Eli, Eli, Lama Sabachthani, or Eloi, as in other scrptures; the beauty of it being that each apostle wrote independently from each other and provided their own living experiences, so the difference between Eli and Eloi, but converging to the same Jesus, or Jeshua, as well. I understood very well what DUO wrote, and it was helpful in the sense that it showcased a very well-known and recognizable sentence, as in " Forgive them, Father, for they do not know what they are doing."


In Arabic it's إِلُوِي إِلُوِي لَمَا شَبَقْتَنِي, which is transliterated ''iilui 'iilui lama shabaqtani. This is then translated into إِلَهِي إِلَهِي لِمَاذَا تَرَكْتَنِي or iilahi 'iilahi limadha taraktani.


Always a breath of "inspiration", John. And all those level #25s at Duolingo! Have you a life beyond linguistics? (Asked with respect and deference...from a hobbyist) Mark 31Dec17 and 1 hr counting...2018


I'm going to college for anthropology/archaeology, but linguistics is a subfield of the former so I'm not sure it's really "beyond linguistics." ;)


الوی، شبقتنی Look like not arabic they seem hebrew.


It's interesting that in earlier translations of the Bible the word order is exactly the same in English, and in modern translations the word order has diverged.


So happy to see a reference to the Bible here. Grace and peace!


This would probably be less confusing to people not associated with the phrase if you directly translated it, since the original poetic text in English, "For they know not what they do," does apparently, translate directly into the Norwegian...the older poetic English style would also maybe tip people off to the fact that it's a reference to something in literature...maybe....?

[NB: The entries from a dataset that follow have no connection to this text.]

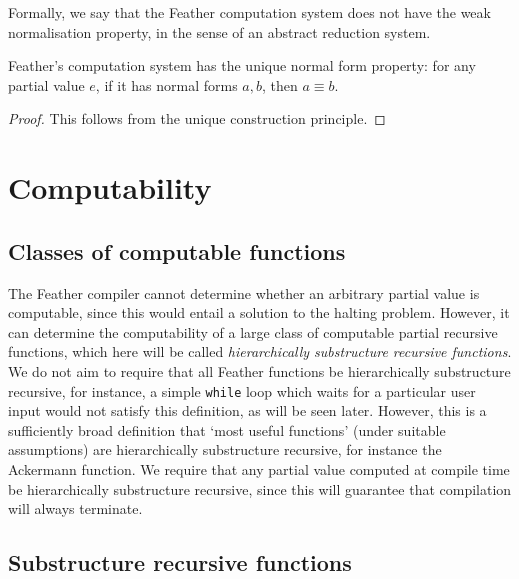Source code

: \documentclass[11pt]{book}
\begin{document}
Formally, we say that the Feather computation system does not have the weak normalisation property, in the sense of an abstract reduction system.
\begin{lem}
  Feather's computation system has the unique normal form property: for any partial value \( e \), if it has normal forms \( a, b \), then \( a \equiv b \).
\end{lem}
\begin{proof}
  This follows from the unique construction principle.
\end{proof}

\section{Computability}

\subsection{Classes of computable functions}

The Feather compiler cannot determine whether an arbitrary partial value is computable, since this would entail a solution to the halting problem.
However, it can determine the computability of a large class of computable partial recursive functions, which here will be called \textit{hierarchically substructure recursive functions}.
We do not aim to require that all Feather functions be hierarchically substructure recursive, for instance, a simple \lstinline{while} loop which waits for a particular user input would not satisfy this definition, as will be seen later.
However, this is a sufficiently broad definition that `most useful functions' (under suitable assumptions) are hierarchically substructure recursive, for instance the Ackermann function.
We require that any partial value computed at compile time be hierarchically substructure recursive, since this will guarantee that compilation will always terminate.

\subsection{Substructure recursive functions}
\end{document}
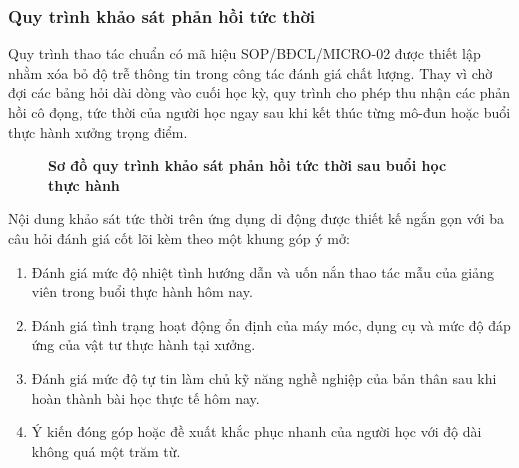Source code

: \subsubsection{Quy trình khảo sát phản hồi tức thời}

Quy trình thao tác chuẩn có mã hiệu SOP/BĐCL/MICRO-02 được thiết lập nhằm xóa bỏ độ trễ thông tin trong công tác đánh giá chất lượng. Thay vì chờ đợi các bảng hỏi dài dòng vào cuối học kỳ, quy trình cho phép thu nhận các phản hồi cô đọng, tức thời của người học ngay sau khi kết thúc từng mô-đun hoặc buổi thực hành xưởng trọng điểm.

\begin{figure}[htbp]
\centering
\small
{}
\caption{\textbf{Sơ đồ quy trình khảo sát phản hồi tức thời sau buổi học thực hành}}
\end{figure}

Nội dung khảo sát tức thời trên ứng dụng di động được thiết kế ngắn gọn với ba câu hỏi đánh giá cốt lõi kèm theo một khung góp ý mở:
\begin{enumerate}
    \item Đánh giá mức độ nhiệt tình hướng dẫn và uốn nắn thao tác mẫu của giảng viên trong buổi thực hành hôm nay.
    \item Đánh giá tình trạng hoạt động ổn định của máy móc, dụng cụ và mức độ đáp ứng của vật tư thực hành tại xưởng.
    \item Đánh giá mức độ tự tin làm chủ kỹ năng nghề nghiệp của bản thân sau khi hoàn thành bài học thực tế hôm nay.
    \item Ý kiến đóng góp hoặc đề xuất khắc phục nhanh của người học với độ dài không quá một trăm từ.
\end{enumerate}

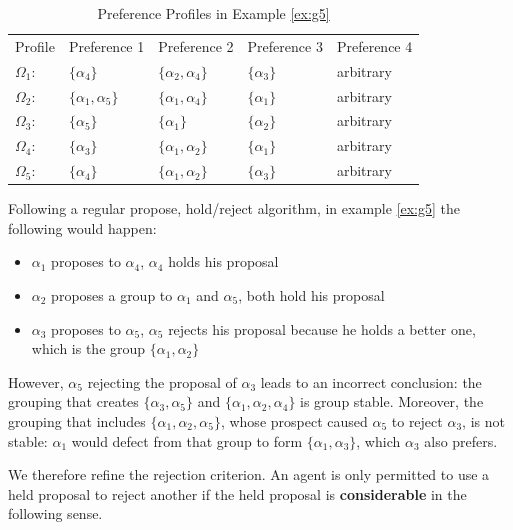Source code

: \documentclass{elsarticle}
\begin{document}
\begin{table}[h]
\centering
\caption{Preference Profiles in Example \ref{ex:g5}}
\label{tab:g5}
\begin{tabular}{lllll}
Profile     & Preference 1              & Preference 2              & Preference 3   & Preference 4 \\
$\Omega_1$: & $\{\alpha_4\}$            & $\{\alpha_2 , \alpha_4\}$ & $\{\alpha_3\}$ & arbitrary    \\
$\Omega_2$: & $\{\alpha_1 , \alpha_5\}$ & $\{\alpha_1 , \alpha_4\}$ & $\{\alpha_1\}$ & arbitrary    \\
$\Omega_3$: & $\{\alpha_5\}$            & $\{\alpha_1\}$            & $\{\alpha_2\}$ & arbitrary    \\
$\Omega_4$: & $\{\alpha_3\}$            & $\{\alpha_1 , \alpha_2\}$ & $\{\alpha_1\}$ & arbitrary    \\
$\Omega_5$: & $\{\alpha_4\}$            & $\{\alpha_1 , \alpha_2\}$ & $\{\alpha_3\}$ & arbitrary   
\end{tabular}
\end{table}

Following a regular propose, hold/reject algorithm, in example \ref{ex:g5} the following would happen:

\begin{itemize}
\item $\alpha_1$ proposes to $\alpha_4$, $\alpha_4$ holds his proposal
\item $\alpha_2$ proposes a group to $\alpha_1$ and $\alpha_5$, both hold his proposal
\item $\alpha_3$ proposes to $\alpha_5$, $\alpha_5$ rejects his proposal because he holds a better one, which is the group $\{ \alpha_1 , \alpha_2 \}$
\end{itemize}

However, $\alpha_5$ rejecting the proposal of $\alpha_3$ leads to an incorrect conclusion: the grouping that creates $\{\alpha_3 , \alpha_5 \}$ and $\{ \alpha_1 , \alpha_2 , \alpha_4 \}$ is group stable. Moreover, the grouping that includes $\{ \alpha_1 , \alpha_2 , \alpha_5 \}$, whose prospect caused $\alpha_5$ to reject $\alpha_3$, is not stable: $\alpha_1$ would defect from that group to form $\{ \alpha_1 , \alpha_3 \}$, which $\alpha_3$ also prefers.

We therefore refine the rejection criterion. An agent is only permitted to use a held proposal to reject another if the held proposal is \textbf{considerable} in the following sense.
\end{document}
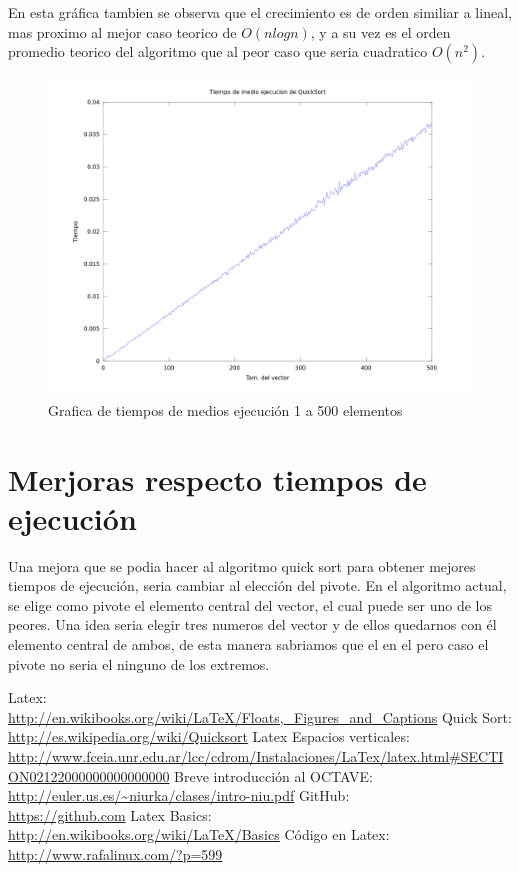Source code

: \documentclass[a4,12pt]{article}
\begin{document}
En esta gráfica tambien se observa que el crecimiento es de orden similiar a lineal, mas proximo al mejor caso teorico de $O(nlogn)$, y a su vez es el orden promedio teorico del algoritmo que al peor caso que seria cuadratico $O(n^2)$.
\begin{figure}[h]
\includegraphics[width=1\textwidth]{Graficos/tiemposMedios}
\caption{Grafica de tiempos de medios ejecución 1 a 500 elementos}
\label{fig:tiemposMedios}
\end{figure}

\section{Merjoras respecto tiempos de ejecución}
Una mejora que se podia hacer al algoritmo quick sort para obtener mejores tiempos de ejecución, seria cambiar al elección del pivote. 
En el algoritmo actual, se elige como pivote el elemento central del vector, el cual puede ser uno de los peores. Una idea seria elegir tres numeros del vector y de ellos quedarnos con él elemento central de ambos, de esta manera sabriamos que el en el pero caso el pivote no seria el ninguno de los extremos.

\newpage
\begin{thebibliography}{99}
 Latex:\\ \url{http://en.wikibooks.org/wiki/LaTeX/Floats,_Figures_and_Captions}
 Quick Sort:\\ \url{http://es.wikipedia.org/wiki/Quicksort}
 Latex Espacios verticales: \\ \url{http://www.fceia.unr.edu.ar/lcc/cdrom/Instalaciones/LaTex/latex.html#SECTION02122000000000000000}
 Breve introducción al OCTAVE: \\ \url{http://euler.us.es/~niurka/clases/intro-niu.pdf}
 GitHub: \\ \url{https://github.com}
 Latex Basics: \\ \url{http://en.wikibooks.org/wiki/LaTeX/Basics}
 Código en Latex: \\ \url{http://www.rafalinux.com/?p=599}

\end{thebibliography}
\end{document}
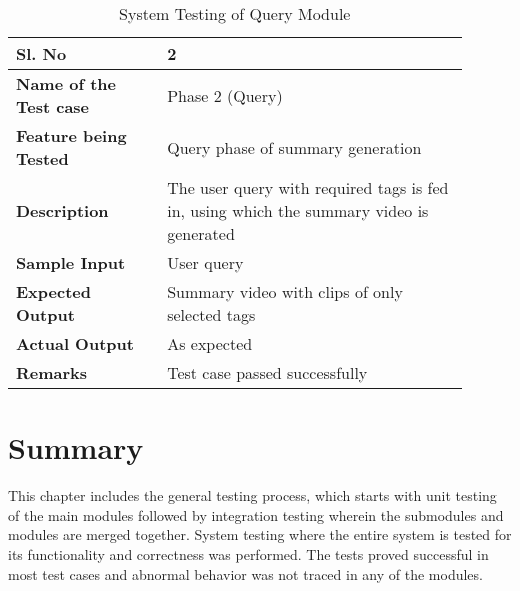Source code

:     \FloatBarrier
    \begin{table}[H]
        \begin{tabular}{|p{0.3\linewidth}|p{0.6\linewidth}|}
            \hline
            \textbf{Sl. No }              &\textbf{ 2}\\
            \hline
            \textbf{Name of the Test case}  & Phase 2 (Query) \\
            \hline
            \textbf{Feature being Tested}  & Query phase of summary generation \\
            \hline
            \textbf{Description}           & The user query with required tags is fed in, using which the summary video is generated \\
            \hline
            \textbf{Sample Input}          & User query \\
            \hline
            \textbf{Expected Output}       & Summary video with clips of only selected tags \\
            \hline
            \textbf{Actual Output}         & As expected \\
            \hline
            \textbf{Remarks }              & Test case passed successfully \\
            \hline
        \end{tabular}
        \caption{System Testing of Query Module}
        \label{table:system-query}
    \end{table}

\section{Summary}

This chapter includes the general testing process, which starts with unit testing of the main modules followed by integration testing wherein the submodules and modules are merged together. System testing where the entire system is tested for its functionality and correctness was performed. The tests proved successful in most test cases and abnormal behavior was not traced in any of the modules.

Is 'vet' supposed to be pronounced 'vyeh'?


It's pronounced like it looks, though some people say a very long 'e', so it almost sounds like there are two of them.


I'm aware of the standard pronunciation rules. I was asking if this were an exception because the recording clearly sounds like a 'vyeh'.


It is not an exception, and I did not hear 'vyeh' in the recorded sentence. There are some significant variations in how things are pronounced in Norway, and it's possible that a dialectic version has a very long 'e' and/or dropped 't' that could sound kind of like you suggest. But I have never heard it said that way.


I think "For they know not what they do" is more common a translation in English. (I'm not sure if Duo accepts it.) Of course it was translated long ago and people wouldn't phrase it this way except in reference to a quote from the Bible.


"Forgive my husband, for he knows not what he does" - Ellen Griswald


"For de vet ikke hva de gjør": this is from the Bible? Huh, and there I was thinking it was from a Brian Adams song! (Or is that Richard Marx?!) Hmmmm...

[deactivated user]

    For de vet ikke hva de gjør. (Lukas 23:34-b)


    5 years later, in "Svag" by Viktor Leksell https://youtu.be/s_PkXvkFBY4 includes they lyrics "for jag vet inte vad du gjör"


    I'm not native English speaker, but this sentence doesn't make that much sense to me


    Am I the only one, thinking off James Dean right now?


    I hate the word "for" in Norwegian. It means too many things.